Last updated Dec. 25, 2018

Approved by: Maulik P. Purohit MD, MPH

Zinc (Zn) is an element essential for many healthy bodily functions. Zinc Deficiency is a decrease in the levels of zinc in the body. The condition can manifest as a loss of appetite, weight loss, diarrhea, and appearance of skin lesions.


What are the other Names for this Condition? (Also known as/Synonyms)

  • Zinc Inadequacy
  • Zn Deficiency

What is Zinc Deficiency? (Definition/Background Information)

  • Zinc (Zn) is an element essential for many healthy bodily functions. Zinc Deficiency is a decrease in the levels of zinc in the body. The condition can manifest as a loss of appetite, weight loss, diarrhea, and appearance of skin lesions
  • A reduction in zinc levels can occur in individuals of all ages and both genders, though such cases are more common in young individuals and those older than 65 years
  • Zinc Deficiency is mainly caused by a lack of zinc uptake through a poor diet or by acrodermatitis enteropathica, a rare genetic disorder caused by the malabsorption of zinc through the intestines
  • Some risk factors for Zinc Deficiency include insufficient zinc in one’s diet, certain gastrointestinal diseases, chronic kidney or liver disease, and diabetes
  • In case of complications, it may include impaired growth and development, as well as an impaired immune system function. Blood tests for assessing plasma or serum zinc levels are the chief modes of diagnosing Zinc Deficiency
  • Generally, the condition is treated with zinc supplements and a healthy well-balanced diet. With timely diagnoses and adequate treatment, the outcomes are good

Who gets Zinc Deficiency? (Age and Sex Distribution)
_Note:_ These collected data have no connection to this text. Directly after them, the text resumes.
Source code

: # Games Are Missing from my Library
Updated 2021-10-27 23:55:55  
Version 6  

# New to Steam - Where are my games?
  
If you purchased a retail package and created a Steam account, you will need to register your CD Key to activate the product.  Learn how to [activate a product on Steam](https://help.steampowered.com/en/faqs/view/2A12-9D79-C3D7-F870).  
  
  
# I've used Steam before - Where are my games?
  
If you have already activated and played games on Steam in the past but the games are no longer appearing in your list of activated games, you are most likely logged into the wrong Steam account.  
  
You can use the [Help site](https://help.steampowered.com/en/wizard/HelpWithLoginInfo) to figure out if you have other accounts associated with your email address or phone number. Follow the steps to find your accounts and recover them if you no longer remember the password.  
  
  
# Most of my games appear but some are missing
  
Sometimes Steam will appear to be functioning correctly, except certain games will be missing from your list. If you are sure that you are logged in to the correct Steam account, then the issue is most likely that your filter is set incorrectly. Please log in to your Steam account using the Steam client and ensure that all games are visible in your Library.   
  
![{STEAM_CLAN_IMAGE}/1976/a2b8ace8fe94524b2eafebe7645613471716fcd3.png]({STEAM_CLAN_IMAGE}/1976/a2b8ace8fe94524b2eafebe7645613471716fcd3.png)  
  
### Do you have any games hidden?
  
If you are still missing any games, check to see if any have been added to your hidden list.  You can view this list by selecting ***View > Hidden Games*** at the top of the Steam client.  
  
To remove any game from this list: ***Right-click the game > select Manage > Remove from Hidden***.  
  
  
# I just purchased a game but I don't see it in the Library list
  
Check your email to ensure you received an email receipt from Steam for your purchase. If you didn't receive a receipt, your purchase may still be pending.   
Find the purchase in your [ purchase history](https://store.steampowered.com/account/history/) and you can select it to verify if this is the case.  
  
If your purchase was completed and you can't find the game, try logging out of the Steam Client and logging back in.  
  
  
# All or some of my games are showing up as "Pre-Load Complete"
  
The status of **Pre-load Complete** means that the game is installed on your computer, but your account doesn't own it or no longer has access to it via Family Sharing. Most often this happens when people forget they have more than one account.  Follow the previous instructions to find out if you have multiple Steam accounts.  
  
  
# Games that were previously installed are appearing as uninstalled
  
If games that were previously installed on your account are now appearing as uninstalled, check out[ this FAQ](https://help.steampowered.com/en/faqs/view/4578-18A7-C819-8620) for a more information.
  • Cases of Zinc Deficiency are reported worldwide, though they are more common in regions where zinc-rich foods (such as obtained by animal products) are limited
  • Individuals of all ages and both genders may develop the condition. However, the condition is most common in infants, children, adolescents, and older adults (over 65 years of age)
  • No racial or ethnic predilection is reported in the occurrence of this disorder

What are the Risk Factors for Zinc Deficiency? (Predisposing Factors)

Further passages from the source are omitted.